In diverse occasioni, il ministro dell'Economia Pier Carlo Padoan ha assicurato che il governo intende ridurre la pressione fiscale su famiglie e imprese, spiegando che la strategia di rilancio dell'economia italiana pensata dall'esecutivo passa anche alla sua “progressiva riduzione”, fino a circa il 40% entro il 2019.
In Italia, la pressione fiscale – ovvero il rapporto tra il prelievo fiscale (imposte dirette, imposte indirette e imposte in conto capitale), quello para-fiscale (contributi sociali) e il Prodotto interno lordo (PIL) – è cresciuta parecchio: una recente analisi del Centro Studi Unimpresa, basata sui dati della Banca d'Italia, osserva che la pressione fiscale è aumentata progressivamente nell'ultimo decennio, passando dal 39,1% del PIL nel 2005 all'attuale 43,5% nel 2015.
Una crescita che si è arrestata soltanto lo scorso anno – secondo l'ISTAT, nel 2015 la pressione fiscale è diminuita leggermente rispetto al 2014 (-0,1%) – e che trova pochi riscontri nel resto dei nostri principali partner economici: nel 2015 la pressione fiscale era al 39,6% in Germania (+1,2% rispetto al 2005), al 34,8% in Gran Bretagna (-2%) e al 34,6% in Spagna (-2%).
Solo i contribuenti francesi fanno i conti con una pressione fiscale superiore a quella italiana (47,8%), ma “l'aggravio – osserva il Centro studi di Unimpresa – tiene il debito al 95,8% del PIL”.
In Italia, nel 2015, il rapporto tra il debito e il Prodotto interno lordo era al 132,7%.

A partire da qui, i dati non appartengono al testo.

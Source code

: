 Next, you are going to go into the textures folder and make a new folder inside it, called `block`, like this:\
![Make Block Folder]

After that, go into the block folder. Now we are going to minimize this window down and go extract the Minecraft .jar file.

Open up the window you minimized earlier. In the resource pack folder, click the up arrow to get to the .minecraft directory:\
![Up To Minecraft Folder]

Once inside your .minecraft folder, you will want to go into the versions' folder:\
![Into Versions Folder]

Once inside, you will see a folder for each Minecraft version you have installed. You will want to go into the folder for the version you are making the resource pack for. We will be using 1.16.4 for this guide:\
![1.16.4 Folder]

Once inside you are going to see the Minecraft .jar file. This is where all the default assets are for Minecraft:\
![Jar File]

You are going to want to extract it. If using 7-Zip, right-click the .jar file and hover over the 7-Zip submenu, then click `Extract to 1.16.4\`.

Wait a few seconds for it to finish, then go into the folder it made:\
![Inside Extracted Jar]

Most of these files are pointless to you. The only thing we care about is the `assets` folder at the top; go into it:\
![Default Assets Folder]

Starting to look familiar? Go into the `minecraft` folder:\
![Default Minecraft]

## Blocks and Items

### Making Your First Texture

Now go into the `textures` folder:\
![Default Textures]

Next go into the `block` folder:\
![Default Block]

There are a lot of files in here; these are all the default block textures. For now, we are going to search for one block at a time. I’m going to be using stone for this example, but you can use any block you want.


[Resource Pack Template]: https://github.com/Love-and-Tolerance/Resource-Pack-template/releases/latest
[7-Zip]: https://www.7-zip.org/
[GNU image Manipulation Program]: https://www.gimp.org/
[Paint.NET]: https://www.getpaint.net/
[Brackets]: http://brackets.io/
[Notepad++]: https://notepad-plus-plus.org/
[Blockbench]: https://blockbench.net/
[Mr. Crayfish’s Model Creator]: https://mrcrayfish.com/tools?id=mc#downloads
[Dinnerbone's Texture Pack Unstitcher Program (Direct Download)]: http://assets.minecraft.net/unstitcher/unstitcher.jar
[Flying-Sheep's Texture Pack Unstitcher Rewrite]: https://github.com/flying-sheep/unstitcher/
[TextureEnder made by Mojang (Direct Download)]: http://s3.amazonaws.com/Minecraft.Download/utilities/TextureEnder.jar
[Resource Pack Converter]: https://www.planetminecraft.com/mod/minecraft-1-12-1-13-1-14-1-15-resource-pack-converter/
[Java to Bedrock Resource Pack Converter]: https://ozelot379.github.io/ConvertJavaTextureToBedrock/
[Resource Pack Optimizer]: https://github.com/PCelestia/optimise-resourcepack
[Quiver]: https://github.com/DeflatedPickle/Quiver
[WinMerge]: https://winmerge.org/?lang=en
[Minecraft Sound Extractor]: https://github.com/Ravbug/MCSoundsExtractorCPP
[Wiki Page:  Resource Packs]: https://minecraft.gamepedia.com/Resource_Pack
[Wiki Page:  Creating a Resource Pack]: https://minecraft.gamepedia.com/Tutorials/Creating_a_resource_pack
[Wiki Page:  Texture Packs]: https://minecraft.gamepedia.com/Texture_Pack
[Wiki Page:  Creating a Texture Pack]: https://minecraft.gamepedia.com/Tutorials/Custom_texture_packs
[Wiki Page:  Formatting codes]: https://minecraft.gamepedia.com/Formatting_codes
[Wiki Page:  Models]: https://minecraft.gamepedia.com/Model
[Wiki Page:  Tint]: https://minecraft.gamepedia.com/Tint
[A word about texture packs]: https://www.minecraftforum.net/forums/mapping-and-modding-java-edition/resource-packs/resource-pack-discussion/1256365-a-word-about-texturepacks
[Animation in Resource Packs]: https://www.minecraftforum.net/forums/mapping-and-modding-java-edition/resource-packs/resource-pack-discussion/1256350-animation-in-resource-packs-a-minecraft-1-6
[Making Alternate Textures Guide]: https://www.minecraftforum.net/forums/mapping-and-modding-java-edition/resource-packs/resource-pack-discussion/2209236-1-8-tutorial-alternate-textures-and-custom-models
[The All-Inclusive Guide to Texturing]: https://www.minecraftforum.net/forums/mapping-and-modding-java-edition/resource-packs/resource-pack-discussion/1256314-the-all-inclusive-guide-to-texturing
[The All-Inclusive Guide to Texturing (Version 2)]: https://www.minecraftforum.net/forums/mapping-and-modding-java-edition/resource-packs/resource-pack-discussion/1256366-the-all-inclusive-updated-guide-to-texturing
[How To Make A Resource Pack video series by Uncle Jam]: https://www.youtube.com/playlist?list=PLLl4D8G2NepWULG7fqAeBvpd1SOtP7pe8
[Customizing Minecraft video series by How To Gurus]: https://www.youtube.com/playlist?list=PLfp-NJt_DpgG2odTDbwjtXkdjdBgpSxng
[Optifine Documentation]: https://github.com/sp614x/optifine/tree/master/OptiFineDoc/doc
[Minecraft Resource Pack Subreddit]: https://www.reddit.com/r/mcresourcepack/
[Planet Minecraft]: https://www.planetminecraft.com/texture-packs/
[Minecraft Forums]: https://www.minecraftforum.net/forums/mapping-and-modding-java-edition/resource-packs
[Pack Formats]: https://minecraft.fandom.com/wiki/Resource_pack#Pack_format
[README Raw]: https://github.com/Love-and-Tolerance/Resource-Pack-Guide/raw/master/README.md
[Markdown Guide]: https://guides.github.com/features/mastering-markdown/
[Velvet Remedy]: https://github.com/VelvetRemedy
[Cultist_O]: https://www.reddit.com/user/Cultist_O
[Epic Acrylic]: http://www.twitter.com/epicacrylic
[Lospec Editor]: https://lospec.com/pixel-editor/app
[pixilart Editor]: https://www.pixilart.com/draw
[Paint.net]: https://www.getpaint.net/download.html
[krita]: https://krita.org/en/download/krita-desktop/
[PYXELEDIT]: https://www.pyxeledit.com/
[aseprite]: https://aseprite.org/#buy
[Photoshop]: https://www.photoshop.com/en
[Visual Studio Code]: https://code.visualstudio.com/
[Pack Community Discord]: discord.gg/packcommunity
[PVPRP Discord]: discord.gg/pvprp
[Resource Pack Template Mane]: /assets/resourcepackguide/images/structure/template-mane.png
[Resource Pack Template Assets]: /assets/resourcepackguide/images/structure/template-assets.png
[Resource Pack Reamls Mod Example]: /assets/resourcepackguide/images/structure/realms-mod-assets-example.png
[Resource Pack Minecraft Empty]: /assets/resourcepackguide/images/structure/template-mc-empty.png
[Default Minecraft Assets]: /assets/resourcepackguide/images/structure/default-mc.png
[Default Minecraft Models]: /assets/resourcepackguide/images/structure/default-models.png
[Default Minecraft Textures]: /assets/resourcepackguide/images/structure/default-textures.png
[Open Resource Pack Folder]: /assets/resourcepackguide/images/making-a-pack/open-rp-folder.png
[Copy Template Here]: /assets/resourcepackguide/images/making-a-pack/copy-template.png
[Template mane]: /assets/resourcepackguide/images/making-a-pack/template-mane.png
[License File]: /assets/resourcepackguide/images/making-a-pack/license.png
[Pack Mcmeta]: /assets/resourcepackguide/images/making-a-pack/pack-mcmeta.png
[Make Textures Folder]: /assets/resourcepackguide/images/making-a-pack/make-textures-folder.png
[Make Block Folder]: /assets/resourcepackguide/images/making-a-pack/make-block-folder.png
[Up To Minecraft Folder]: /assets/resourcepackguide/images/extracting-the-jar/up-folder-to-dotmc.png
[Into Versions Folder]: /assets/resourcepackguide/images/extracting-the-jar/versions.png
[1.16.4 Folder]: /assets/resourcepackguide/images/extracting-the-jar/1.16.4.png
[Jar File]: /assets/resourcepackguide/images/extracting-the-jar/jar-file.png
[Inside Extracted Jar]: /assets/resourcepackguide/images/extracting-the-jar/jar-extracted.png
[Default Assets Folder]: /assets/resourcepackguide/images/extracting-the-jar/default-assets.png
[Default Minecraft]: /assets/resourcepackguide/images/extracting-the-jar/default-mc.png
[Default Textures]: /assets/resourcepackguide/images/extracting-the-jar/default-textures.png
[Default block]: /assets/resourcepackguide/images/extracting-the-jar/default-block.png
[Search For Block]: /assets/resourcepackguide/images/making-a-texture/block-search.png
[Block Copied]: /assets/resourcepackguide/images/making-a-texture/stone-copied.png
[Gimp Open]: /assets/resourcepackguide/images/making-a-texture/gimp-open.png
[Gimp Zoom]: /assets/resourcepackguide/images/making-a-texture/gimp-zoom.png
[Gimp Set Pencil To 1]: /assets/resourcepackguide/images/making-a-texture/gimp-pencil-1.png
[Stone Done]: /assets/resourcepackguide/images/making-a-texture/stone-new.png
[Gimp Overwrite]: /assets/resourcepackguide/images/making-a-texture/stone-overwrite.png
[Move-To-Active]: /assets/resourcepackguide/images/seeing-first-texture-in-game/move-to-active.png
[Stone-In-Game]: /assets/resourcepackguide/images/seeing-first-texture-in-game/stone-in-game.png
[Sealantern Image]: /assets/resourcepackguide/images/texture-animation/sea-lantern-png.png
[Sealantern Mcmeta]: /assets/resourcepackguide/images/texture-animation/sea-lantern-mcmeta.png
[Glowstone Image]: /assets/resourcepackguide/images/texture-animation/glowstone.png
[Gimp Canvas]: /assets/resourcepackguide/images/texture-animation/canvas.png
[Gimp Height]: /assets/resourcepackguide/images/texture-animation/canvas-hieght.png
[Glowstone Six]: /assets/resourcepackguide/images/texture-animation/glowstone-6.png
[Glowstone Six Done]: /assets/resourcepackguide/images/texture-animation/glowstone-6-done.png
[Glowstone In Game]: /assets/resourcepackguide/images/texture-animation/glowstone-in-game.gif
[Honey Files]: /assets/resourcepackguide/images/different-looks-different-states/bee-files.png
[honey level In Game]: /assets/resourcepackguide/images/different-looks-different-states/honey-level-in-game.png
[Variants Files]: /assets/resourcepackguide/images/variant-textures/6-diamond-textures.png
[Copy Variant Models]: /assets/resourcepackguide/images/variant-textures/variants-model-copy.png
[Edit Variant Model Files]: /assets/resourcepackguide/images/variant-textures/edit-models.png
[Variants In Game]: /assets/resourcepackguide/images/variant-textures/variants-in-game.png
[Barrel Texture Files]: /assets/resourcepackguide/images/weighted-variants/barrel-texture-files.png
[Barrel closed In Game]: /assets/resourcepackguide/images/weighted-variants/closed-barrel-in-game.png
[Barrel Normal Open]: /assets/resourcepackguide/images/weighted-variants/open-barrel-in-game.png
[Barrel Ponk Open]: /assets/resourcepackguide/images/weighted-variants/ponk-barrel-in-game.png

Confcommercio sostiene che l'obiettivo del governo – abbassare la pressione fiscale a circa il 40% entro il 2019 – è “una sfida eccezionale, ma possibile”. Per centrarlo, spiegano gli analisti di Confcommercio, sarà necessario bloccare la spesa pubblica ai livelli del 2016, eliminare 21 miliardi di sprechi locali e far crescere il Prodotto interno lordo di oltre l'1,4% nel triennio 2017-2019.